## Your task
Work out how many lines in the records below include the string "those", and reply with that number alone.

## Entries provided
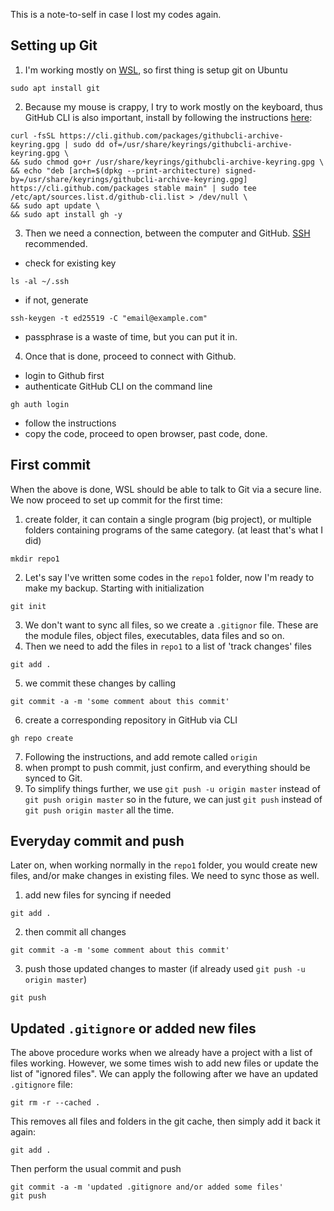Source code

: This is a note-to-self in case I lost my codes again.

## Setting up Git
1. I'm working mostly on [WSL](https://docs.microsoft.com/en-us/windows/wsl/install), so first thing is setup git on Ubuntu
```
sudo apt install git
```
2. Because my mouse is crappy, I try to work mostly on the keyboard, thus GitHub CLI is also important, install by following the instructions [here](https://github.com/cli/cli/blob/trunk/docs/install_linux.md):
```
curl -fsSL https://cli.github.com/packages/githubcli-archive-keyring.gpg | sudo dd of=/usr/share/keyrings/githubcli-archive-keyring.gpg \
&& sudo chmod go+r /usr/share/keyrings/githubcli-archive-keyring.gpg \
&& echo "deb [arch=$(dpkg --print-architecture) signed-by=/usr/share/keyrings/githubcli-archive-keyring.gpg] https://cli.github.com/packages stable main" | sudo tee /etc/apt/sources.list.d/github-cli.list > /dev/null \
&& sudo apt update \
&& sudo apt install gh -y
```
3. Then we need a connection, between the computer and GitHub. [SSH](https://docs.github.com/en/authentication/connecting-to-github-with-ssh) recommended.
  - check for existing key
```
ls -al ~/.ssh
```
  - if not, generate
```
ssh-keygen -t ed25519 -C "email@example.com"
```
  - passphrase is a waste of time, but you can put it in.
4. Once that is done, proceed to connect with Github.
  - login to Github first
  - authenticate GitHub CLI on the command line
```
gh auth login
```
  - follow the instructions
  - copy the code, proceed to open browser, past code, done.

## First commit
When the above is done, WSL should be able to talk to Git via a secure line.
We now proceed to set up commit for the first time:
1. create folder, it can contain a single program (big project), or multiple folders containing programs of the same category. (at least that's what I did)
```
mkdir repo1
```
2. Let's say I've written some codes in the `repo1` folder, now I'm ready to make my backup. Starting with initialization
```
git init
```
3. We don't want to sync all files, so we create a `.gitignor` file. These are the module files, object files, executables, data files and so on.
4. Then we need to add the files in `repo1` to a list of 'track changes' files
```
git add .
```
5. we commit these changes by calling
```
git commit -a -m 'some comment about this commit'
```
6. create a corresponding repository in GitHub via CLI
```
gh repo create
```
7. Following the instructions, and add remote called `origin`
8. when prompt to push commit, just confirm, and everything should be synced to Git.
9. To simplify things further, we use `git push -u origin master` instead of `git push origin master` so in the future, we can just `git push` instead of `git push origin master` all the time.

## Everyday commit and push
Later on, when working normally in the `repo1` folder, you would create new files, and/or make changes in existing files.
We need to sync those as well.
1. add new files for syncing if needed
```
git add .
```
2. then commit all changes
```
git commit -a -m 'some comment about this commit'
```
3. push those updated changes to master (if already used `git push -u origin master`)
```
git push
```

## Updated `.gitignore` or added new files
The above procedure works when we already have a project  with a list of files working. However, we some times wish to add new files or update the list of "ignored files". We can apply the following after we have an updated `.gitignore` file:
```
git rm -r --cached .
```
This removes all files and folders in the git cache, then simply add it back it again:
```
git add .
```
Then perform the usual commit and push
```
git commit -a -m 'updated .gitignore and/or added some files'
git push
```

## Result
2